第4章 薄雲

 冬も深まるにつれて、大井の山荘での暮らしはどんなにか心細かろうと、源氏は常に明石の姫の身の上を思ってしまう。

「このような寂しい暮らしを、いつまでも続けているわけにもいかないでしょう。ここは早く、父上のおられる高松邸に移ったら」

 月に二度の渡りで源氏自身は誠意をこめて誘うのだが、姫は一向に首を縦に振らない。

「やんごとなき方に立ち交じるのも」

 この一点張りである。

「別に二条邸にと言っているわけではないのだよ」

 それは当たり前だ。一つの邸内に二人の妻を、たとえ棟が違うとはいっても同居させるなどということは世間の常識が許さない。だからこそ、高松邸を新築したのだ。
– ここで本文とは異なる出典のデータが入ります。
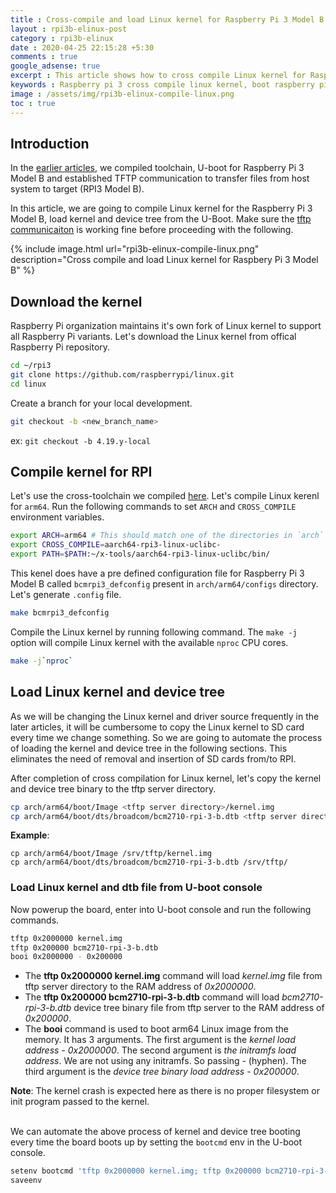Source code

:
 ```yaml
---
title : Cross-compile and load Linux kernel for Raspberry Pi 3 Model B
layout : rpi3b-elinux-post
category : rpi3b-elinux
date : 2020-04-25 22:15:28 +5:30
comments : true
google_adsense: true
excerpt : This article shows how to cross compile Linux kernel for Raspberry Pi 3 Model B, load the kernel and device tree from tftp server every time the board boots up.
keywords : Raspberry pi 3 cross compile linux kernel, boot raspberry pi 3 tftp server, Raspberry Pi 3 U-boot starting kernel
image : /assets/img/rpi3b-elinux-compile-linux.png
toc : true
---
```

## Introduction
In the [earlier articles](/book/embedded-linux-rpi3-000-intro.html#learning-path), we compiled toolchain, U-boot for Raspberry Pi 3 Model B and established TFTP communication to transfer files from host system to target (RPI3 Model B).

In this article, we are going to compile Linux kernel for the Raspberry Pi 3 Model B, load kernel and device tree from  the U-Boot. Make sure the [tftp communicaiton](/rpi3b-elinux/embedded-linux-rpi3-040-tftp-comm.html) is working fine before proceeding with the following.

{% include image.html url="rpi3b-elinux-compile-linux.png" description="Cross compile and load Linux kernel for Raspbery Pi 3 Model B" %}
## Download the kernel

Raspberry Pi organization maintains it's own fork of Linux kernel to support all Raspberry Pi variants. Let's download the Linux kernel from offical Raspberry Pi repository.
```bash
cd ~/rpi3
git clone https://github.com/raspberrypi/linux.git
cd linux
```
Create a branch for your local development.
```bash
git checkout -b <new_branch_name>
```
ex: `git checkout -b 4.19.y-local`

## Compile kernel for RPI
Let's use the cross-toolchain we compiled [here](/rpi3b-elinux/embedded-linux-rpi3-010-toolchain.html). Let's compile Linux kerenl for `arm64`. Run the following commands to set `ARCH` and `CROSS_COMPILE` environment variables.

```bash
export ARCH=arm64 # This should match one of the directories in `arch` folder.
export CROSS_COMPILE=aarch64-rpi3-linux-uclibc-
export PATH=$PATH:~/x-tools/aarch64-rpi3-linux-uclibc/bin/
```
This kenel does have a pre defined configuration file for Raspberry Pi 3 Model B called `bcmrpi3_defconfig` present in `arch/arm64/configs` directory. Let's generate `.config` file.

```bash
make bcmrpi3_defconfig
```
Compile the Linux kernel by running following command. The `make -j` option will compile Linux kernel with the available `nproc` CPU cores.
```bash
make -j`nproc`
```
## Load Linux kernel and device tree
As we will be changing the Linux kernel and driver source frequently in the later articles, it will be cumbersome to copy the Linux kernel to SD card every time we change something. So we are going to automate the process of loading the kernel and device tree in the following sections. This eliminates the need of removal and insertion of SD cards from/to RPI.

After completion of cross compilation for Linux kernel, let's copy the kernel and device tree binary to the tftp server directory.

```bash
cp arch/arm64/boot/Image <tftp server directory>/kernel.img
cp arch/arm64/boot/dts/broadcom/bcm2710-rpi-3-b.dtb <tftp server directory>
```
**Example**:
```
cp arch/arm64/boot/Image /srv/tftp/kernel.img
cp arch/arm64/boot/dts/broadcom/bcm2710-rpi-3-b.dtb /srv/tftp/
```
<!--
Copy `overlays` directory from compiled kernel source to SD card. Path: `arch/arm/boot/dts/overlays`
Copy `bcm2710-rpi-3-b.dtb` file too to the SD card. Path: `arch/arm64/boot/dts/broadcom/bcm2710-rpi-3-b.dtb`
-->
### Load Linux kernel and dtb file from U-boot console
Now powerup the board, enter into U-boot console and run the following commands.

```bash
tftp 0x2000000 kernel.img
tftp 0x200000 bcm2710-rpi-3-b.dtb
booi 0x2000000 - 0x200000
```

 - The **tftp 0x2000000 kernel.img** command will load *kernel.img* file from tftp server directory to the RAM address of *0x2000000*.
 - The **tftp 0x200000 bcm2710-rpi-3-b.dtb** command will load *bcm2710-rpi-3-b.dtb* device tree binary file from tftp server to the RAM address of *0x200000*.
 - The **booi** command is used to boot arm64 Linux image from the memory. It has 3 arguments. The first argument is the *kernel load address* - *0x2000000*. The second argument is *the initramfs load address*. We are not using any initramfs. So passing *-* (hyphen). The third argument is the *device tree binary load address* - *0x200000*.


<div class="isa_info"><strong>Note</strong>: The kernel crash is expected here as there is no proper filesystem or init program passed to the kernel.</div><br>

We can automate the above process of kernel and device tree booting every time the board boots up by setting the `bootcmd` env in the U-boot console.
```bash
setenv bootcmd 'tftp 0x2000000 kernel.img; tftp 0x200000 bcm2710-rpi-3-b.dtb; booti 0x2000000 - 0x200000'
saveenv
```
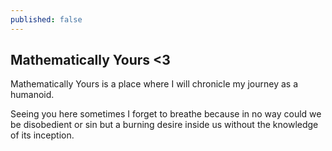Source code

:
 ```yaml
---
published: false
---
```

## Mathematically Yours <3

Mathematically Yours is a place where I will chronicle my journey as a humanoid.

Seeing you here sometimes I forget to breathe because in no way could we be disobedient or sin but a burning desire inside us without the knowledge of its inception.

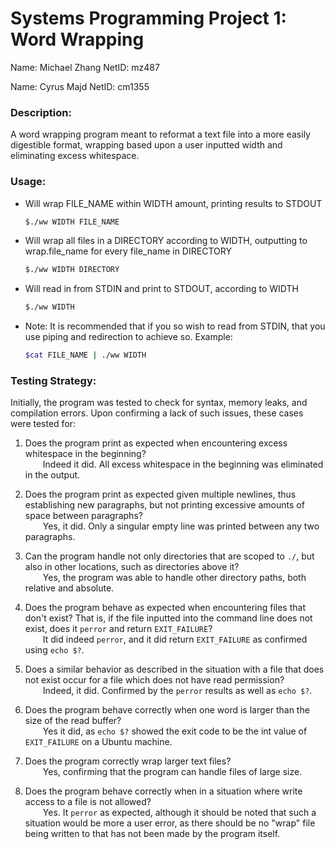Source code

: # Systems Programming Project 1: Word Wrapping

Name: Michael Zhang
NetID: mz487

Name: Cyrus Majd
NetID: cm1355
 
### Description:
A word wrapping program meant to reformat a text file into a more easily digestible format, wrapping based upon a user inputted width and eliminating excess whitespace.
 
### Usage:
 - Will wrap FILE_NAME within WIDTH amount, printing results to STDOUT
    ```sh
    $./ww WIDTH FILE_NAME
    ```
 - Will wrap all files in a DIRECTORY  according to WIDTH, outputting to wrap.file_name for every file_name in DIRECTORY
    ```sh
    $./ww WIDTH DIRECTORY
    ```
 - Will read in from STDIN and print to STDOUT, according to WIDTH
    ```sh
    $./ww WIDTH
    ```
 - Note: It is recommended that if you so wish to read from STDIN, that you use piping and redirection to achieve so. Example:
    ```sh
    $cat FILE_NAME | ./ww WIDTH
    ```
### Testing Strategy:
Initially, the program was tested to check for syntax, memory leaks, and compilation errors. Upon confirming a lack of such issues, these cases were tested for:

1) Does the program print as expected when encountering excess whitespace in the beginning?\
&emsp;&emsp;Indeed it did. All excess whitespace in the beginning was eliminated in the output.

2) Does the program print as expected given multiple newlines, thus establishing new paragraphs, but not printing excessive amounts of space between paragraphs?\
&emsp;&emsp;Yes, it did. Only a singular empty line was printed between any two paragraphs.

3) Can the program handle not only directories that are scoped to ```./```, but also in other locations, such as directories above it?\
&emsp;&emsp;Yes, the program was able to handle other directory paths, both relative and absolute.

4) Does the program behave as expected when encountering files that don't exist? That is, if the file inputted into the command line does not exist, does it ```perror``` and return ```EXIT_FAILURE```?\
&emsp;&emsp;It did indeed ```perror```, and it did return ```EXIT_FAILURE``` as confirmed using ```echo $?```.

5) Does a similar behavior as described in the situation with a file that does not exist occur for a file which does not have read permission?\
&emsp;&emsp;Indeed, it did. Confirmed by the ```perror``` results as well as ```echo $?```.

6) Does the program behave correctly when one word is larger than the size of the read buffer?\
&emsp;&emsp;Yes it did, as ```echo $?``` showed the exit code to be the int value of ```EXIT_FAILURE``` on a Ubuntu machine.

7) Does the program correctly wrap larger text files?\
&emsp;&emsp;Yes, confirming that the program can handle files of large size.

8) Does the program behave correctly when in a situation where write access to a file is not allowed?\
&emsp;&emsp;Yes. It ```perror``` as expected, although it should be noted that such a situation would be more a user error, as there should be no "wrap" file being written to that has not been made by the program itself.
 だが源氏は、そのことは言わない。ただ優しく姫の両肩を後ろから抱きしめていた。長い髪にも染みていた香の匂いが、甘く鼻を刺激する。

「ここにいても、寂しいだけだろう」

「母がいますから」

「でも、いつもここにいらっしゃっているわけではないだろう」

 源氏が高松邸に顔を出すと、姫の母が高松邸にいることも多い。

 姫の柔らかい身体、包み込むしぐさなどとは裏腹に、心は頑ななようだった。


 やがて年が明けた。

 高齢の関白太政大臣も左大臣も病を理由に、それぞれの大臣大饗は取りやめとした。ただ小野宮右大臣だけが取りやめることなく大饗を開いたが、もちろん源氏は障りを申して形式ばかりの請客使に参加を断った。九条大納言もそうするはずである。

 小野宮邸にはもはや自分の息子もいない以上、源氏にとっては二度とくぐりたくない門であった。

 代わりに七日の白馬節会あおうまのせちえを、源氏は自邸の二条邸で行った。これは先例もあるし、この頃に流行していることでもあった。何しろ当日が雨天で宮中における節会では華々しいことが省略されているということも、口実の一つとなった。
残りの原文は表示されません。